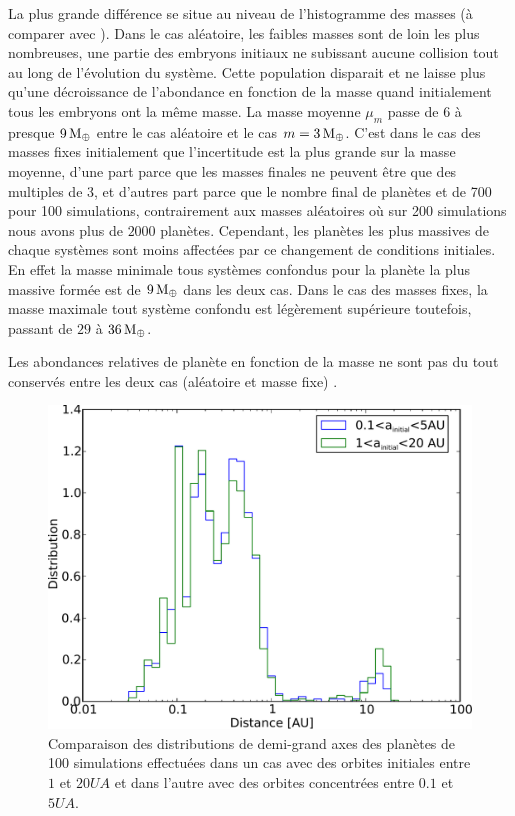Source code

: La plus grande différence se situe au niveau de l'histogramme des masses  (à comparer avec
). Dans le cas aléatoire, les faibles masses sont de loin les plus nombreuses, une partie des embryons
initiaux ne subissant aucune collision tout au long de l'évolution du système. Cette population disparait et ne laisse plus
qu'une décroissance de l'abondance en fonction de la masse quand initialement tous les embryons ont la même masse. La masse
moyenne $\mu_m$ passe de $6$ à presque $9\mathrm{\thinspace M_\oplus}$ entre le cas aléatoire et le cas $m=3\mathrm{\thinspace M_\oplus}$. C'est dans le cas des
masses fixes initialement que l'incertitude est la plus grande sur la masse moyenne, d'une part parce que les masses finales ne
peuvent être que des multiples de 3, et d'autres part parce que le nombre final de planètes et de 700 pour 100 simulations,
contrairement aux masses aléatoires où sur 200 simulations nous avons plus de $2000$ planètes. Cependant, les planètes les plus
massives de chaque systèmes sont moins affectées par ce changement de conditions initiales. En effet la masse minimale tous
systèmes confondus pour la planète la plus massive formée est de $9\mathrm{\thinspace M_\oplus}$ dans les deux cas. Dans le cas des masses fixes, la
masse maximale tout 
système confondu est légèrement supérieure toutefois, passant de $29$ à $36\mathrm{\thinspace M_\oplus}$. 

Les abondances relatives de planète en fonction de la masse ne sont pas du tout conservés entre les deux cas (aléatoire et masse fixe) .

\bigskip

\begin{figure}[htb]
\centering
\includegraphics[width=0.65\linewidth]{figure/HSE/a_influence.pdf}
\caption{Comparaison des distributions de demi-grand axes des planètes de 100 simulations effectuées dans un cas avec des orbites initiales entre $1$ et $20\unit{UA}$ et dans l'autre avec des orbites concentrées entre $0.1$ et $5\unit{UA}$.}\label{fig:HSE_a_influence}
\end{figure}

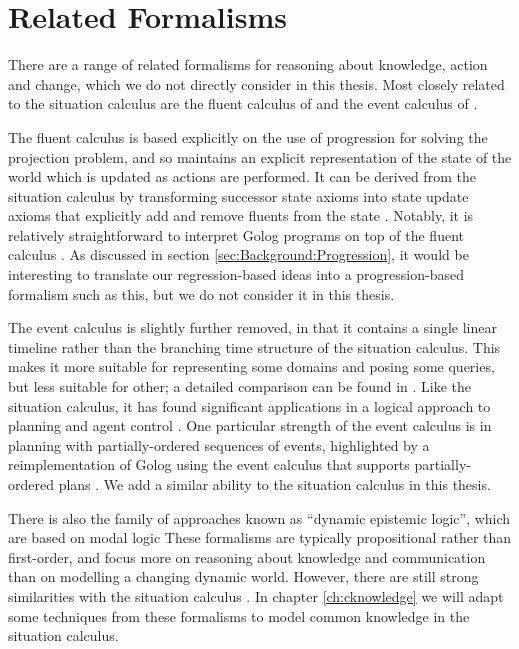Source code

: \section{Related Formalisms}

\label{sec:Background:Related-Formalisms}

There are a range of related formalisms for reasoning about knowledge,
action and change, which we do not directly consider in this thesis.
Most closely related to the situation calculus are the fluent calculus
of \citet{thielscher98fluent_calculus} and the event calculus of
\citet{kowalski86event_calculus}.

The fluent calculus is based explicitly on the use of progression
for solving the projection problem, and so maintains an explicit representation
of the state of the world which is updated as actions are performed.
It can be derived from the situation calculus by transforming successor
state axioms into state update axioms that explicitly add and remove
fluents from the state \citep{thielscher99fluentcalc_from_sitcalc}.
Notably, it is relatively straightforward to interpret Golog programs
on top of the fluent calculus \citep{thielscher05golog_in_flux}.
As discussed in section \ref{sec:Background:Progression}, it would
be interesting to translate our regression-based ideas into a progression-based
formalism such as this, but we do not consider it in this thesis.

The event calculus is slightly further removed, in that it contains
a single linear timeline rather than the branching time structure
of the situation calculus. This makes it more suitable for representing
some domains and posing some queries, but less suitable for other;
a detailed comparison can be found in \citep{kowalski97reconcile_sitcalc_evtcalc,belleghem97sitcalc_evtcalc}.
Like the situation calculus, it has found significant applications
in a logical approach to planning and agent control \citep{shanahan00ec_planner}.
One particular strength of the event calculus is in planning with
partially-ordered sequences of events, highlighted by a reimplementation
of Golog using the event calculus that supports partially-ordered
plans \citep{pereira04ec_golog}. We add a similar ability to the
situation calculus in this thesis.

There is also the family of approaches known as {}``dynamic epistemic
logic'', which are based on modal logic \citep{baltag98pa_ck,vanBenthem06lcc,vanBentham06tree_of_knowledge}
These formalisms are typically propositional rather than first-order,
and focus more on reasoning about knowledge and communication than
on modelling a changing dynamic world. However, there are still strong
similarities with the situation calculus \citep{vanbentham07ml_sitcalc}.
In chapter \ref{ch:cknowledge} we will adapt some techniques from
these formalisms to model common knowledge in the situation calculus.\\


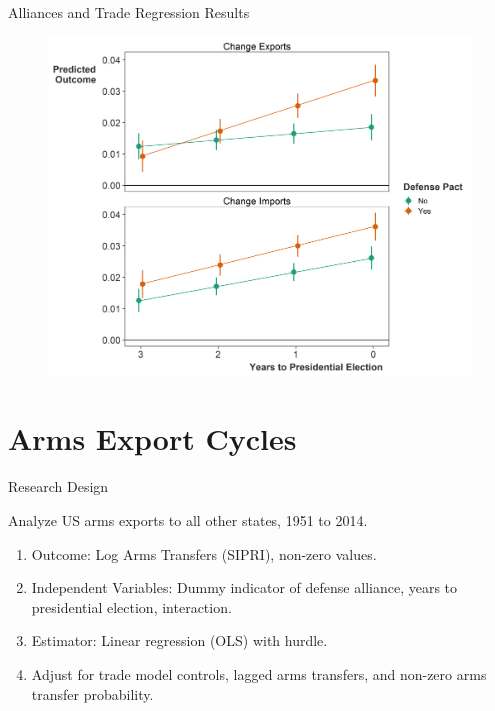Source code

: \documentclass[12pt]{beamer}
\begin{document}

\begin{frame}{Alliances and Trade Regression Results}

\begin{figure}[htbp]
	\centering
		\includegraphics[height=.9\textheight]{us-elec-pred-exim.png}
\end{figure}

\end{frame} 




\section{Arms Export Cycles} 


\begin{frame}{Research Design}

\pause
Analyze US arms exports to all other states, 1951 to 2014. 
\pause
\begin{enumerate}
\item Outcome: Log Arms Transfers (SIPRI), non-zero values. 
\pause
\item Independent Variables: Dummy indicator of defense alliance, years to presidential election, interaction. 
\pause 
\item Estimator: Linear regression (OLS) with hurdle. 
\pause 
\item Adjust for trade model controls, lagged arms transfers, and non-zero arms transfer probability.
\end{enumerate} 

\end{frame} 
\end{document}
----
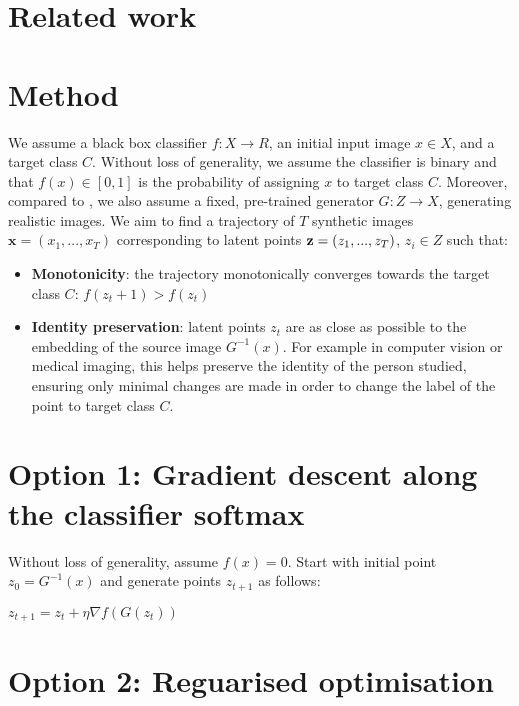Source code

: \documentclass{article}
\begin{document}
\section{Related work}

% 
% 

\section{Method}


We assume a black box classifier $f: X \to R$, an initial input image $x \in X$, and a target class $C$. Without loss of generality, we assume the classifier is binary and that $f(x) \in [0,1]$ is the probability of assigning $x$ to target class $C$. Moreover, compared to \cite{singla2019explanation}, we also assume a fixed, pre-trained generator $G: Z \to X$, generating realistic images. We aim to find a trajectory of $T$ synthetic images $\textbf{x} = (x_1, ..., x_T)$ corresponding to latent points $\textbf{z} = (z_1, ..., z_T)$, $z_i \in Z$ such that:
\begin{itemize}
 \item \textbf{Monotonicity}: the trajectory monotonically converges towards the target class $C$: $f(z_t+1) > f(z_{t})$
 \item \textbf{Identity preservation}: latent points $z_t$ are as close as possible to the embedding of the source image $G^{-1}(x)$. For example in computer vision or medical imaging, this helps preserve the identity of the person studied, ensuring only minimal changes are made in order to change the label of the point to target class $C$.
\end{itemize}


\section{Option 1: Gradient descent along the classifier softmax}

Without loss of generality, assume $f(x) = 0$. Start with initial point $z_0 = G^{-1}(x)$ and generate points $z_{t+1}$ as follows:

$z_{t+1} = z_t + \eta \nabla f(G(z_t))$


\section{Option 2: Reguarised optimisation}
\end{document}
----
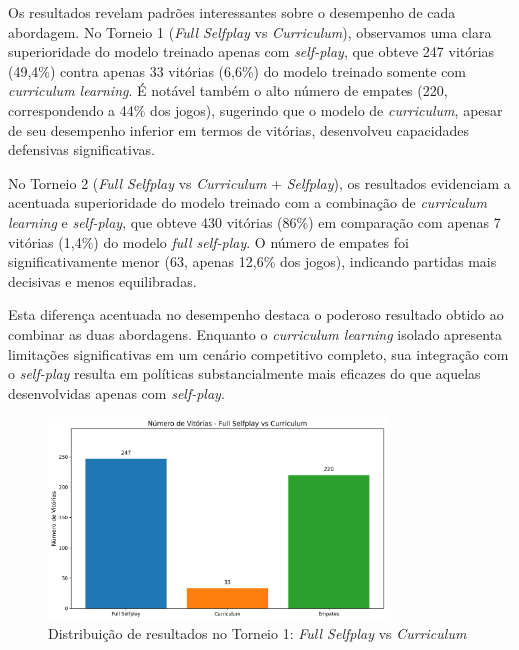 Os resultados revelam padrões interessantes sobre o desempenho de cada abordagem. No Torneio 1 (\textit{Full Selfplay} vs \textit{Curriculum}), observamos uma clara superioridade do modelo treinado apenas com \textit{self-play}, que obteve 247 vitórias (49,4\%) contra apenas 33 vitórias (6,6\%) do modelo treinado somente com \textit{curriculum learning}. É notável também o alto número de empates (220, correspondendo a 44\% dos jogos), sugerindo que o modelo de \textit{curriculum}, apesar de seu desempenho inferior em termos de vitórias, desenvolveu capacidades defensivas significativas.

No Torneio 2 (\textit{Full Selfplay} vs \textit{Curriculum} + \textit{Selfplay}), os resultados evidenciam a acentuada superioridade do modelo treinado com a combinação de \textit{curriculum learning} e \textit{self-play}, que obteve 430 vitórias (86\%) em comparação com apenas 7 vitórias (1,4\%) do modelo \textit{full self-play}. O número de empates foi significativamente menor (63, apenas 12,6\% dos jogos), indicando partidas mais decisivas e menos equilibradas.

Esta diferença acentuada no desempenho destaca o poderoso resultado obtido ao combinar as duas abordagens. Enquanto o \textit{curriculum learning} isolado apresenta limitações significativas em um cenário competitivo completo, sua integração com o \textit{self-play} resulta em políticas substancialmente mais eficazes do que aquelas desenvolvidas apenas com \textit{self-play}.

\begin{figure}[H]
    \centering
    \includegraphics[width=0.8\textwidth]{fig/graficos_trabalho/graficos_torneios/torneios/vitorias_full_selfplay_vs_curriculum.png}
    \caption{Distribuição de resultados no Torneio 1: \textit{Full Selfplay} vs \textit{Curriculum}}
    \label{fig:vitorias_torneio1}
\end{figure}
----
## Work to complete
Return all lines of the data in which the string "includegraphics" appears.

## Answer section
\includegraphics[width=0.65\linewidth]{figure/HSE/a_influence.pdf}
		\includegraphics[height=.9\textheight]{us-elec-pred-exim.png}
    \includegraphics[width=0.8\textwidth]{fig/graficos_trabalho/graficos_torneios/torneios/vitorias_full_selfplay_vs_curriculum.png}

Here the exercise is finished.